Cúcuta
7 février 2023

Nouvelles perspectives du contrat social de Cúcuta

Andres Boada et Santiago Uribe

À Edgelands, nous exploitons le pouvoir des formes créatives employées par les artistes pour poser des questions difficiles, favoriser le dialogue, matérialiser les voix et les vies de ceux qui sont affectés par les décisions politiques. Dans cet article de blog, Andres Boada et Santiago Uribe commentent les résultats artistiques de MATZA Edgelands Cúcuta.

Une vitrine présentant des images des œuvres d'art produites à MATZA Edgelands Cúcuta

Photo : Andres Boada

Cúcuta est l'une des villes frontalières liées aux complexités et aux tensions géopolitiques entre la Colombie et le Venezuela. Elle présente également ses propres complexités en matière de sécurité interne, subissant les conséquences du conflit armé colombien. L'annonce du rétablissement des relations diplomatiques et commerciales avec le Venezuela et de la réouverture de la frontière a fait naître l'espoir que Cúcuta retrouverait une normalité familière : une frontière ouverte au commerce, aux personnes et au retour au dynamisme et au pôle de développement d'une région frontalière. Cependant, les situations sécuritaires et les flux migratoires de ces dernières années indiquent que la dynamique et le contrat social de la ville seront fondamentalement différents. Dans Edgelands, nous nous demandons quelles formes prendront ces nouvelles dynamiques sociales, de coexistence et de sécurité : comment les expériences de vie de ceux qui vivent et transitent dans cette ville frontalière changeront.

À Edgelands, nous exploitons le pouvoir de l'art et les formes créatives de recherche que les artistes emploient pour poser des questions difficiles, favoriser le dialogue autour de ces questions, matérialiser les voix et les vies de ceux qui sont affectés par ces décisions politiques. En d'autres termes, pour mettre au centre ce qui se trouve à la périphérie et révéler les relations de pouvoir.

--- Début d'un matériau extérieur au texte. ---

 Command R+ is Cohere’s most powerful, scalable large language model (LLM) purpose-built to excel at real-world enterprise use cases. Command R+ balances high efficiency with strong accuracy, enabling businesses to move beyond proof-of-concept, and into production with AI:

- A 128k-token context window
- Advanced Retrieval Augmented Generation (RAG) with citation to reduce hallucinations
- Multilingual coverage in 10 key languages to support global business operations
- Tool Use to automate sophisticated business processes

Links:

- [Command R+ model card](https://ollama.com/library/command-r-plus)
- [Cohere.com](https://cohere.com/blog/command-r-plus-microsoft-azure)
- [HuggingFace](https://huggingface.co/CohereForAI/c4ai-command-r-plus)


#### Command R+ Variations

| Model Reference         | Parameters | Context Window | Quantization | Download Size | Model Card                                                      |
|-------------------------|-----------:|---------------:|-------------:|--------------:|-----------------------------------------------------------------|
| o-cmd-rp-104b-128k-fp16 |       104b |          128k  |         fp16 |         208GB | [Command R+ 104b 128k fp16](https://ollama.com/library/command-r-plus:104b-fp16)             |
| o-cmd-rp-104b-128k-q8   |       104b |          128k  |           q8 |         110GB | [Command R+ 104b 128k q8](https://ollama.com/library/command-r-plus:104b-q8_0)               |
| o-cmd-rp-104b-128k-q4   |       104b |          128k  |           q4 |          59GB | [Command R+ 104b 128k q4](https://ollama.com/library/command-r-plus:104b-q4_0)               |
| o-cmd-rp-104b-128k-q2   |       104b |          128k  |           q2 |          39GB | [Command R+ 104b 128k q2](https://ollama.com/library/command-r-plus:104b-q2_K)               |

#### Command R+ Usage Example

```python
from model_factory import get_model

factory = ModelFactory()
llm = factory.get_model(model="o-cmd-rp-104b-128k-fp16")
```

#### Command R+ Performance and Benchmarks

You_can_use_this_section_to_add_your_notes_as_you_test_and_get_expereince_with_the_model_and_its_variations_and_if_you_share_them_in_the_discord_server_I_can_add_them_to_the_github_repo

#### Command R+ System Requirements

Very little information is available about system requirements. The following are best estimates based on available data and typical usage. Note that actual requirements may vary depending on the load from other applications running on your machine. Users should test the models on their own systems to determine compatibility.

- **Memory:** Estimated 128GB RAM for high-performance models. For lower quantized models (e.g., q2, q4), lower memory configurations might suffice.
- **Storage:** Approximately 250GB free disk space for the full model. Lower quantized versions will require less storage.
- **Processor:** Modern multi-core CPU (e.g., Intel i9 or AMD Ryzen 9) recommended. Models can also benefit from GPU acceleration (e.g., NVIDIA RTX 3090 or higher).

Le projet de résidence d'artistes MATZA Edgelands s'est déroulé à Cúcuta du 22 au 30 juillet. Un groupe de 10 artistes a vécu ensemble dans la ville, apprenant à connaître son histoire, ses habitants, sa culture, ses problèmes de sécurité et d'immigration et son potentiel en tant que zone frontalière. À la fin de la résidence, une exposition d'art a eu lieu à la Fundación El Pilar. Six artistes et un architecte, Syowia Kyambi (Kenya), Adrian Preciado (Colombie/Venezuela), Ronald Pizzoferrato (Venezuela) Santiago Vélez (Colombie), Vanessa Lacaille (France) et Yann Gross (Suisse) ont présenté leurs perspectives sur le contrat social à Cúcuta après une recherche artistique immersive dans la ville. Dans le cadre d'Edgelands, j'ai pu observer de près le processus créatif des œuvres où il est proposé que la sécurité de la ville ne dépende pas uniquement de chiffres et de données. Il faut des modèles de sécurité humaine qui donnent la priorité à la coexistence, à la création, au dialogue, à une citoyenneté responsabilisée et à des garanties minimales en matière de droits fondamentaux. S'il est nécessaire de compter sur les scientifiques et les experts pour améliorer la sécurité de la ville, il est également nécessaire de compter sur la population locale, les migrants et les artistes et de les placer au centre de la discussion. Ces derniers savent comment travailler avec la subjectivité et les expériences, et s'assurer que les questions sur le contrat social reflètent la vie et les expériences de ceux qui vivent dans la ville : ses habitants.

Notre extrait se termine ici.